Personally, I prefer calling them “Art Toys”. The artist has been more sought after recently with name brands. For example, Dior collaborated with Hajime Sorayama, and Daniel Arsham a while ago. An artist, by collaborating with name brands, they are brought to the mainstream. Another example is Hajime Sorayama. His collaboration with Dior resonates with the people of this era especially. And because of these brands, it paves the way for the emergence of these artists. So “URBART” actually finds itself in a unique position where it doesn’t fit into the high-end upper class, yet doesn’t exactly belong to the lower class. However, right now it has been widely regarded as a fast-roaring trend and an acceptable genre of art. Why? It’s because these kinds of art are adored by the young generation, in a way, they have become more conceivable to the public.

◆ From your point of view, what progress will URBART make in the field of contemporary art in the next ten years?

I think in the next ten years, there will be more young collectors. Although there exist tens of thousands of galleries, and these young collectors might have never heard of the artists, once they look at the artwork, resonate with it, it will later become their first collection, a real piece of art that truly belongs to them. Whenever they look at the artworks on the wall of their home, they are cheerful every time. Not after long, these young collectors will be introduced to the world of real collections. And as for your hotel art fair, ONE ART Taipei 2021, has no barriers. You can walk in without being recognized, and you wouldn’t feel awkward or alienated. The person standing by you could be a well-known collector but you might not even know his name. It’s a place for everyone. The trendy objects young people love nowadays are already incorporated with art. It’s easier for the young generation to understand what art is. 

Therefore, I feel that “URBART” will gain more recognition in the next ten years. I 

can’t guarantee all the “URBART” artists can make their fame. But some artworks are definitely worth collecting. I hope that “URBART” can lead the young generation to a world of deeper appreciation. It would be excellent to build a bridge between “URBART’ and real art.

◆ Your (recent) favorite artist/artwork?

I really like Hajime Sorayama. How amazingly he paints the iron and the silicon! If you have the chance to look through his works, you have to pay attention to the face and moves of each girl and you’ll find that none of them are identical. Each girl has a different look. The only thing in common is the mole on their faces.
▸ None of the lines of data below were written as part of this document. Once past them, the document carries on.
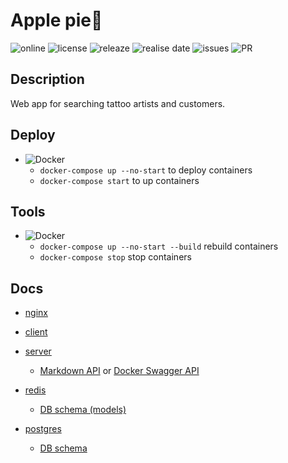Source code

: # Apple pie🥧

![online](https://img.shields.io/website?url=https://bringmetheaugust.github.io/Apple_pie) ![license](https://img.shields.io/github/license/bringmetheaugust/Apple_pie) ![releaze](https://img.shields.io/github/v/release/bringmetheaugust/Apple_pie) ![realise date](https://img.shields.io/github/release-date/bringmetheaugust/Apple_pie) ![issues](https://img.shields.io/github/issues-raw/bringmetheaugust/Apple_pie) ![PR](https://img.shields.io/github/issues-pr-raw/bringmetheaugust/Apple_pie)

## Description

Web app for searching tattoo artists and customers.

## Deploy

 * ![Docker](https://img.shields.io/badge/-Docker-000?&logo=docker)
    - `docker-compose up --no-start` to deploy containers
    - `docker-compose start` to up containers

## Tools

 * ![Docker](https://img.shields.io/badge/-Docker-000?&logo=docker)
    - `docker-compose up --no-start --build` rebuild containers
    - `docker-compose stop` stop containers

## Docs

 - [nginx](./nginx/README.md)

 - [client](./client/README.md)

 - [server](./server/README.md)

   * [Markdown API](./server/API_DOC.md) or [Docker Swagger API](http://localhost/api/docs)

 - [redis](./redis/README.md)

   * [DB schema (models)](./redis/SCHEMA_DOC.md)  

 - [postgres](./postgres/README.md)

   * [DB schema](./postgres/SCHEMA_DOC.md)

<!-- ## WTF?

<details>
   <summary>📔Create <i>Heroku</i> mulltiapp in monorepo</summary>
   <ul>
      <li><b>build app</b>
         <ul>
            <li><code>heroku create apple-pie-server --region eu --remote heroku-server</code></li>
            <li><code>heroku buildpacks:add --app apple-pie-server heroku/nodejs</code></li>
         </ul>
      </li>
      <li><b>add buildpack to manage multiapps in monorepo</b>
         <ul>
            <li><code>heroku buildpacks:add --app apple-pie-server https://github.com/lstoll/heroku-buildpack-monorepo -i 1</code></li>
            <li><code>heroku config:set --app apple-pie-server APP_BASE=./server</code></li>
         </ul>
      </li>
      <li><b>add buildpack for saparate Procfile</b>
         <ul>
            <li><code>heroku buildpacks:add --app apple-pie-server heroku-community/multi-procfile -i 2</code></li>
            <li><code>heroku config:set --app apple-pie-server PROCFILE=./server</code></li>
         </ul>
      </li>
   </ul>
</details> -->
So I would say he is one of my favorite artists. Another favorite artist of mine is Mark Ryden. In terms of the “Lowbrow” and “Pop Surrealist art movement,” I consider him as the king in this genre. Regardless of cost, his art shows his extraordinary painting techniques. However, the amount of his artworks is surprisingly low. He and his wife, Marion Peck, both have very low-volume production. That’s why even the reproductions of his paintings worth tens of thousands of US dollars nowadays. The artists with reproduction worthy of this much, and who are still alive are nearly none, and Mark Ryden is definitely one of them.